Monitor, analyze, and compare W&B training runs.

Setup

bash

wandb login
# Or set WANDB_API_KEY in environment

Scripts

Characterize a Run (Full Health Analysis)

bash

~/clawd/venv/bin/python3 ~/clawd/skills/wandb/scripts/characterize_run.py ENTITY/PROJECT/RUN_ID

Analyzes:

•Loss curve trend (start → current, % change, direction)
•Gradient norm health (exploding/vanishing detection)
•Eval metrics (if present)
•Stall detection (heartbeat age)
•Progress & ETA estimate
•Config highlights
•Overall health verdict

Options: --json for machine-readable output.

Watch All Running Jobs

bash

~/clawd/venv/bin/python3 ~/clawd/skills/wandb/scripts/watch_runs.py ENTITY [--projects p1,p2]

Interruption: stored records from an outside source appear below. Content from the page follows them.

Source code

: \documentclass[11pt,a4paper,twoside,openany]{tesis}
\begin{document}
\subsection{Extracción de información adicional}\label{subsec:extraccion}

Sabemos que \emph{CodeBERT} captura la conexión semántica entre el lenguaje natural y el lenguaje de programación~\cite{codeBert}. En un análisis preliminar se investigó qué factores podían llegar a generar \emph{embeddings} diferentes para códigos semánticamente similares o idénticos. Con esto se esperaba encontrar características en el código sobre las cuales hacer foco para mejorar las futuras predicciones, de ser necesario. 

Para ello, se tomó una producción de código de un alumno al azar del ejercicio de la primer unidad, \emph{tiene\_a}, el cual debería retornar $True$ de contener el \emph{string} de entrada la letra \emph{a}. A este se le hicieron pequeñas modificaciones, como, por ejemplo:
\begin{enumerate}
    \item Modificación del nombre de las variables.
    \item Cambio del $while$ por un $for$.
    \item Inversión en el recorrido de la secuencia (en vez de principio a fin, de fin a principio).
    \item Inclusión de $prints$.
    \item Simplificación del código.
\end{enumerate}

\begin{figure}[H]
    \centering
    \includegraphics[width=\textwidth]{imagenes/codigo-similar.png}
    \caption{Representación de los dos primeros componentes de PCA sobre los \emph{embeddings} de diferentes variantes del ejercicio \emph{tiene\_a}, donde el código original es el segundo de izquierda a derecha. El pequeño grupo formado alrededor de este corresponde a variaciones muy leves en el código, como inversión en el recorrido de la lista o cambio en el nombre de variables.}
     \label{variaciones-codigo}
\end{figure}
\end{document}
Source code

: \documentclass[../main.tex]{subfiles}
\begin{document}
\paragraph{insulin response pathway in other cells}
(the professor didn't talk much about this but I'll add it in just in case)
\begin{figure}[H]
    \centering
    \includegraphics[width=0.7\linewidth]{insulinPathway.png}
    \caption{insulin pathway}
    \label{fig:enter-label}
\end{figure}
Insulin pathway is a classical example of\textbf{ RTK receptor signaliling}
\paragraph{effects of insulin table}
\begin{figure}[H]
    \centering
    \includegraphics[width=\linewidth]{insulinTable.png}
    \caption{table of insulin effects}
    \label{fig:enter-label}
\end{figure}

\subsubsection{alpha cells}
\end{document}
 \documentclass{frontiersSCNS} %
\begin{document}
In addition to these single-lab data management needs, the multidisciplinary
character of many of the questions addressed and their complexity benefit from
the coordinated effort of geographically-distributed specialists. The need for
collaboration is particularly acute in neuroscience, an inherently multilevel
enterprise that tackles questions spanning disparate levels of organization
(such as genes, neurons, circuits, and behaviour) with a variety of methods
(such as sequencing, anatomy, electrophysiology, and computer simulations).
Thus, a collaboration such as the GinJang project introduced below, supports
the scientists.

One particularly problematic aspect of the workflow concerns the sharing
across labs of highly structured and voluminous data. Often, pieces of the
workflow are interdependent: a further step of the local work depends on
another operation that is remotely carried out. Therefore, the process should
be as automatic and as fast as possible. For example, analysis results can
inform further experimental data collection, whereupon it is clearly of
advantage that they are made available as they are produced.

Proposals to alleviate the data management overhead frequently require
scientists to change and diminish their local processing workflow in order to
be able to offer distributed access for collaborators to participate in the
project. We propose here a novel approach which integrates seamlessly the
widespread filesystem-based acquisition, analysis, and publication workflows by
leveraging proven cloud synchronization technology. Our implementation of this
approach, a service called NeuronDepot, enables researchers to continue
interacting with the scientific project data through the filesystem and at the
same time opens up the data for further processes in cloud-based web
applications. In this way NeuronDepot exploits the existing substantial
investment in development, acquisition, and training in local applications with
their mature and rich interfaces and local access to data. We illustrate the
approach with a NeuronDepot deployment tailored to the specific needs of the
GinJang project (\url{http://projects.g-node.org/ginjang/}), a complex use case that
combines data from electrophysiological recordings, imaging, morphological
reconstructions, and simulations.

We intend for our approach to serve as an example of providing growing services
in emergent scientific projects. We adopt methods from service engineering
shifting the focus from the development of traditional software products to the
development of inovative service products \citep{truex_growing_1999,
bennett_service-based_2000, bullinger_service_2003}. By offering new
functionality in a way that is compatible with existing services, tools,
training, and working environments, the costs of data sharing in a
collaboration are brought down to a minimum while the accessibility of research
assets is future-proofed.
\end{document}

Quick health summary of all running jobs plus recent failures/completions. Ideal for morning briefings.

Options:

•--projects p1,p2 — Specific projects to check
•--all-projects — Check all projects
•--hours N — Hours to look back for finished runs (default: 24)
•--json — Machine-readable output

Compare Two Runs

bash

~/clawd/venv/bin/python3 ~/clawd/skills/wandb/scripts/compare_runs.py ENTITY/PROJECT/RUN_A ENTITY/PROJECT/RUN_B

Side-by-side comparison:

•Config differences (highlights important params)
•Loss curves at same steps
•Gradient norm comparison
•Eval metrics
•Performance (tokens/sec, steps/hour)
•Winner verdict

Python API Quick Reference

python

import wandb
api = wandb.Api()

# Get runs
runs = api.runs("entity/project", {"state": "running"})

# Run properties
run.state      # running | finished | failed | crashed | canceled
run.name       # display name
run.id         # unique identifier
run.summary    # final/current metrics
run.config     # hyperparameters
run.heartbeat_at # stall detection

# Get history
history = list(run.scan_history(keys=["train/loss", "train/grad_norm"]))

Metric Key Variations

Scripts handle these automatically:

•Loss: train/loss, loss, train_loss, training_loss
•Gradients: train/grad_norm, grad_norm, gradient_norm
•Steps: train/global_step, global_step, step, _step
•Eval: eval/loss, eval_loss, eval/accuracy, eval_acc

Health Thresholds

•Gradients > 10: Exploding (critical)
•Gradients > 5: Spiky (warning)
•Gradients < 0.0001: Vanishing (warning)
•Heartbeat > 30min: Stalled (critical)
•Heartbeat > 10min: Slow (warning)

Integration Notes

For morning briefings, use watch_runs.py --json and parse the output.

For detailed analysis of a specific run, use characterize_run.py.

For A/B testing or hyperparameter comparisons, use compare_runs.py.